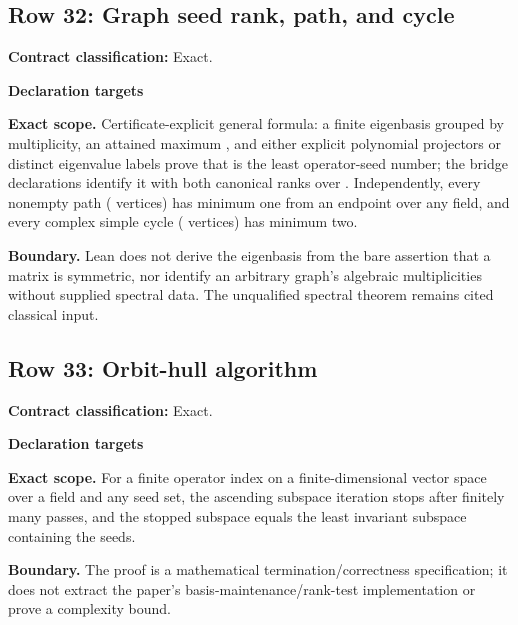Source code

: \subsection{Row 32: Graph seed rank, path, and cycle}
\label{row:32}
\textbf{Contract classification:} Exact.
\par\smallskip\textbf{Declaration targets}\par
{\small\noindent{}\par}
{\small\noindent{}\par}
{\small\noindent{}\par}
{\small\noindent{}\par}
{\small\noindent{}\par}
{\small\noindent{}\par}
\medskip\noindent\textbf{Exact scope.} Certificate-explicit general formula: a finite eigenbasis grouped by multiplicity, an attained maximum , and either explicit polynomial projectors or distinct eigenvalue labels prove that  is the least operator-seed number; the bridge declarations identify it with both canonical ranks over . Independently, every nonempty path ( vertices) has minimum one from an endpoint over any field, and every complex simple cycle ( vertices) has minimum two.
\par\smallskip\noindent\textbf{Boundary.} Lean does not derive the eigenbasis from the bare assertion that a matrix is symmetric, nor identify an arbitrary graph's algebraic multiplicities without supplied spectral data. The unqualified spectral theorem remains cited classical input.
\medskip
\subsection{Row 33: Orbit-hull algorithm}
\label{row:33}
\textbf{Contract classification:} Exact.
\par\smallskip\textbf{Declaration targets}\par
{\small\noindent{}\par}
{\small\noindent{}\par}
\medskip\noindent\textbf{Exact scope.} For a finite operator index on a finite-dimensional vector space over a field and any seed set, the ascending subspace iteration stops after finitely many passes, and the stopped subspace equals the least invariant subspace containing the seeds.
\par\smallskip\noindent\textbf{Boundary.} The proof is a mathematical termination/correctness specification; it does not extract the paper's basis-maintenance/rank-test implementation or prove a complexity bound.
\medskip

.....

**YOUR ASSIGNMENT**
Where the material above includes pictures, omit them and retype everything else exactly.

**WRITTEN ANSWER**
Source code

: \subsection{Row 32: Graph seed rank, path, and cycle}
\label{row:32}
\textbf{Contract classification:} Exact.
\par\smallskip\textbf{Declaration targets}\par
{\small\noindent{}\par}
{\small\noindent{}\par}
{\small\noindent{}\par}
{\small\noindent{}\par}
{\small\noindent{}\par}
{\small\noindent{}\par}
\medskip\noindent\textbf{Exact scope.} Certificate-explicit general formula: a finite eigenbasis grouped by multiplicity, an attained maximum , and either explicit polynomial projectors or distinct eigenvalue labels prove that  is the least operator-seed number; the bridge declarations identify it with both canonical ranks over . Independently, every nonempty path ( vertices) has minimum one from an endpoint over any field, and every complex simple cycle ( vertices) has minimum two.
\par\smallskip\noindent\textbf{Boundary.} Lean does not derive the eigenbasis from the bare assertion that a matrix is symmetric, nor identify an arbitrary graph's algebraic multiplicities without supplied spectral data. The unqualified spectral theorem remains cited classical input.
\medskip
\subsection{Row 33: Orbit-hull algorithm}
\label{row:33}
\textbf{Contract classification:} Exact.
\par\smallskip\textbf{Declaration targets}\par
{\small\noindent{}\par}
{\small\noindent{}\par}
\medskip\noindent\textbf{Exact scope.} For a finite operator index on a finite-dimensional vector space over a field and any seed set, the ascending subspace iteration stops after finitely many passes, and the stopped subspace equals the least invariant subspace containing the seeds.
\par\smallskip\noindent\textbf{Boundary.} The proof is a mathematical termination/correctness specification; it does not extract the paper's basis-maintenance/rank-test implementation or prove a complexity bound.
\medskip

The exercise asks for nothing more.